Benjamin Britten—violist. Find out what our archives tell us about the composer’s beautiful 19th-century viola and the story of its ownership
‘Benjamin was a very good violist.’ This rare comment on Britten’s facility with the viola came from violinist Charles Coleman, son of Mr. C.J.R. Coleman, organist of St John’s Church, Lowestoft which Britten attended as a child. The younger Mr Coleman recalled Britten’s viola playing when, in the spring of 2003, he paid a visit to The Red House. Having performed with the composer on several occasions (with Britten playing either viola or piano), he was well placed to judge his musicianship.
Britten took up the viola at the age of 9. Although it never replaced the piano as the composer’s first instrument of choice, it remained important to him. Diary entries in the 1920s and 30s mention his diligent practice and lessons on the instrument with his teacher Audrey Alston. And during these early years, chamber pieces and works for orchestra that he composed, such as his Introduction and Allegro for Viola and Strings of 1929, indicate how it captured his imagination. Significant later works, notably the John Dowland-influenced Lachrymae, op. 48, show that this interest never waned. Originally composed for viola and piano and premiered by William Primrose during the 1950 Aldeburgh Festival, Britten arranged the piece for viola and string orchestra for violist Cecil Aronowitz in the final year of his life.
A photograph of 1955 shows Britten in the company of fellow Aldeburgh Music Club (AMC) members rehearsing Schubert’s Quintet in C in Britten and Pears’ home, Crag House. It is the only image we have in which the composer is playing (or preparing to play) the viola.

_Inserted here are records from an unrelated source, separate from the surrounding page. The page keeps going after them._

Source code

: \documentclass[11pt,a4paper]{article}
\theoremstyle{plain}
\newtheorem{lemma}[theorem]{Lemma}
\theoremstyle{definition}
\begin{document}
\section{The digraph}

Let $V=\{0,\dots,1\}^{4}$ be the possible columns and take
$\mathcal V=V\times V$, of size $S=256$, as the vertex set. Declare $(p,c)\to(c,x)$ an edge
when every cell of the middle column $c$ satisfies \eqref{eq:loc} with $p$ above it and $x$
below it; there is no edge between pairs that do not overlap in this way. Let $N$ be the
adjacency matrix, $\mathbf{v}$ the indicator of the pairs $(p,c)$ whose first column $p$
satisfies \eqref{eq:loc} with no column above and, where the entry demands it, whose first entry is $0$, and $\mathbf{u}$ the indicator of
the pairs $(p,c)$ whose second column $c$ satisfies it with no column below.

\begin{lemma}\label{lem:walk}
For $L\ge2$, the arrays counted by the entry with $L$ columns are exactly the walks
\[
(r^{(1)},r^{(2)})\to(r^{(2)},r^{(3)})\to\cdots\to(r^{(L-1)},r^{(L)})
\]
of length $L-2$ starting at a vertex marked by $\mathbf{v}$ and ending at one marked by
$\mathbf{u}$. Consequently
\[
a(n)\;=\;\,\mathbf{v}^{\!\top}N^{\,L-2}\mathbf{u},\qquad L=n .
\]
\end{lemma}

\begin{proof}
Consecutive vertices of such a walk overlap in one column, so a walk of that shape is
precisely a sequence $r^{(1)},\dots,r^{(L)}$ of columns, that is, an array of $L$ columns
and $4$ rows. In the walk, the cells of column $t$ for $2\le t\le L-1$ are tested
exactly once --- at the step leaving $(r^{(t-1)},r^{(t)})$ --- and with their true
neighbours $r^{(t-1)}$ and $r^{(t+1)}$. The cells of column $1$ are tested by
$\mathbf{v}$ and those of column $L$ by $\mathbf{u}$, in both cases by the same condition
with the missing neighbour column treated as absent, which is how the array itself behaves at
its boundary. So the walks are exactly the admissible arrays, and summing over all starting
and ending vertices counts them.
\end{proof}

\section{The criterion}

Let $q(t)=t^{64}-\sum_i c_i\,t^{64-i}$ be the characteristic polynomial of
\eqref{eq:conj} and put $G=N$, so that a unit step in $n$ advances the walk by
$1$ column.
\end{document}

The instrument he possessed has an interesting history. A Certificate of Authentication from W.E. Hill & Sons informs us that it was made in 1843 by musician and instrument maker Francesco Guissani. It is thought to have been used by him when he was a member of the orchestra of La Scala, Milan. According to Charles Beare, of J & A Beares Ltd, the instrument is very similar to those made by the 18th century Milanese maker, Carlo Ferdinando Landolfi.
After Guissani’s death, the viola was sold through Hill & Sons to composer and violist Frank Bridge. Bridge’s importance to Britten is of course well known and is in part symbolized by a touching gesture Bridge made when Britten and Pears embarked on their journey to North America in 1939. According to biographer Humphrey Carpenter, when Britten and Pears arrived at Southampton on 29th April they found Frank and Ethel Bridge waiting for them at the docks. As they boarded the Ausonia, bound for Quebec, Bridge gave Britten his viola, with a note that read: ‘so that a bit of us accompanies you on your adventure. We are all ‘revelations’ as you know. Just go on expanding. Ever your affectionate & devoted Ethel & Frank Bon voyage et bon retour’.
The viola remained in Britten’s possession and, as we can tell from the AMC rehearsal photograph, he must have enjoyed playing it on those few occasions when time permitted.
In 1970 Britten offered the viola to his friend Cecil Aronowitz violist with the Melos Ensemble, the London Mozart Players and the English Opera Group and English Chamber Orchestras. A ‘fine instrument’ was how Charles Beare described it when Aronowitz took it to him soon after it was entrusted into his care. He played it for seven years, very likely giving the first UK performance of Britten’s orchestrated version of Lachrymae, Reflections on a song of John Dowland, during the 1977 Aldeburgh Festival. A letter Aronowitz sent to Britten’s assistant Rosamund Strode later that year indicates that he also used the instrument in his capacity as a teacher at the Britten Pears School for Advanced Musical Studies. He suggested it might be appropriate for the viola to be returned to Aldeburgh and perhaps loaned to students from the school for study purposes.
The next instalment in the viola’s history occurs in the early 1980s when a young violist, Paul Cassidy, attended a course at the Britten-Pears School. At its conclusion he played Lachrymae to an audience that included Peter Pears. Pears was clearly impressed with his performance and when he learned that Cassidy did not own a viola he decided, in line with Aronowitz’s advice, that the Guissani should be offered to him on loan.
The instrument was first assessed by Beares, where of course it was already known, and for nearly three decades Cassidy played it as a member of the Brodsky Quartet. Constantly aware of its ownership, he relished working with what he described as ‘a piece of history.’ Following the viola’s return to The Red House in 2009 it became a key item in our permanent exhibition. However, it was decided in due course that it should make music again. At the moment, the viola Britten played as a child can be seen on exhibit in its place. The instrument that Bridge gave to his friend and pupil as he left for America in 1939 is on loan once more, this time to Hélène Clément of the Doric String Quartet.